As I’ve been doing for the past couple of weeks, I tell this morning’s instructor before the 6:30 class that my lower back is seized up. I keep coming, and it is surprising what I am able to do – but there are a couple of postures I have just been sitting out.
He says, when I tell him, “Uh huh? Don’t decide in advance.”
This is this guy, telling me to experiment a little with the backbends:
Okay, Eoin. And without dropping all the way down in the reptilian brain of my defensiveness, I say, “Actually, I’m doing okay with the backbends. It’s the controlled forward bends –” and he says, “Uh huh, don’t even think about the back, think about the abdomen.”
He’s right. It is only in the past couple of days that I have been able to really feel my core again. Which is the center of the body’s power.
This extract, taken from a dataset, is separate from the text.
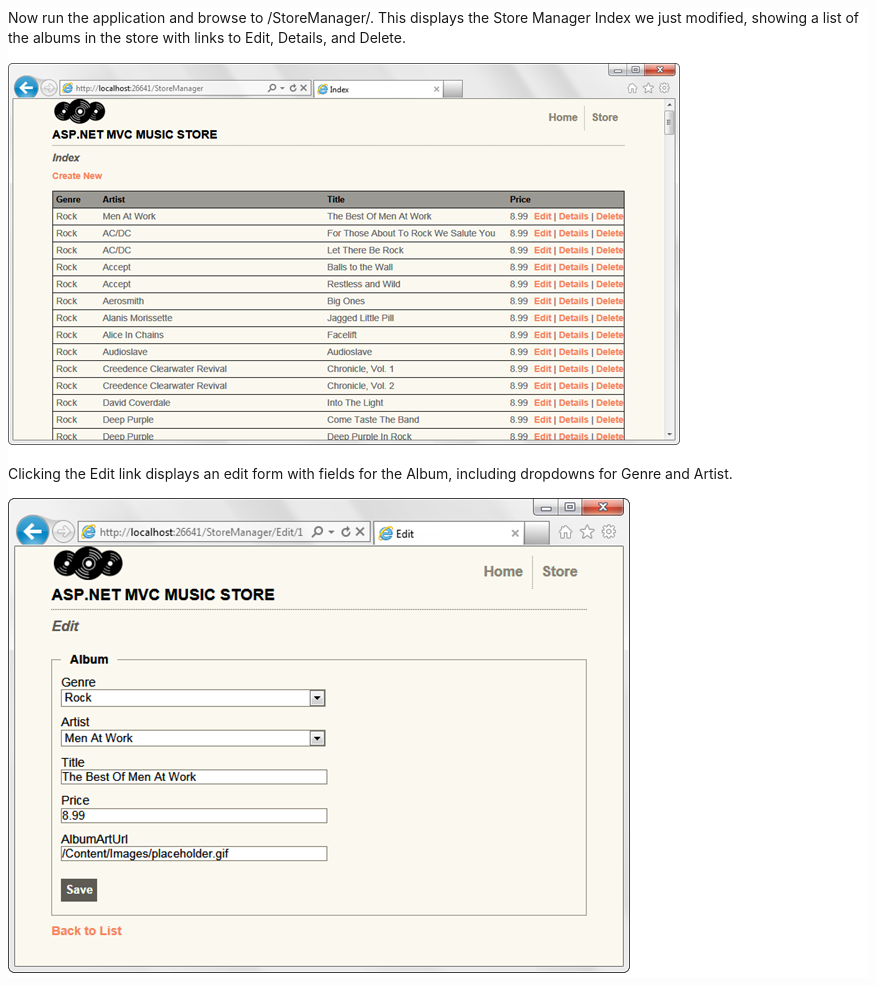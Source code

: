 Now run the application and browse to /StoreManager/. This displays the Store Manager Index we just modified, showing a list of the albums in the store with links to Edit, Details, and Delete.

![](mvc-music-store-part-5/_static/image3.png)

Clicking the Edit link displays an edit form with fields for the Album, including dropdowns for Genre and Artist.

![](mvc-music-store-part-5/_static/image4.png)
Disconnect from that, and all the other pieces aren’t able to work in harmony, or at optimum capacity.
Eoin, pronounced “Owen”, is today’s first annoying little angel, telling me exactly what I need to hear, even before sunrise. I follow his directive to look at myself in the mirror. I see a different kind of determination there – the quiet, soft determination to not decide my limitations. To respect the truth that I will surprise myself if I don’t tell myself what I’m incapable of.
It is a very melty, weepy, angry, sad, shame-filled, nausea-provoking, scary class. An awesome class. My legs shake so violently I look like I am going through an exorcism, which undoubtedly I am. I haven’t been this close to free from the pain in my back in almost two weeks. And what has been coming up and out, in tears, in pain, in feelings, in waves of queaze and dizziness, is considerably more ancient than that.
It is during the final Sivasana, corpse pose, that I find myself thinking that writers are the only ones who officially have a “block” named after them. You don’t hear about “painter’s block” or “musician’s block” or “dancer’s block”. Of course, all artists speak of “dry spells”, even “droughts”; but why has writing earned itself a special name for a special disease?
The conclusion that comes to me as I lie there is that words have a special power to force you to face the truth. Certain things, once articulated verbally, can never be fully buried or run from again. They demand your forward movement. And my teacher’s words this morning – Don’t decide in advance – apply to creative process, and to all things we want and fear, as much as they do to yoga.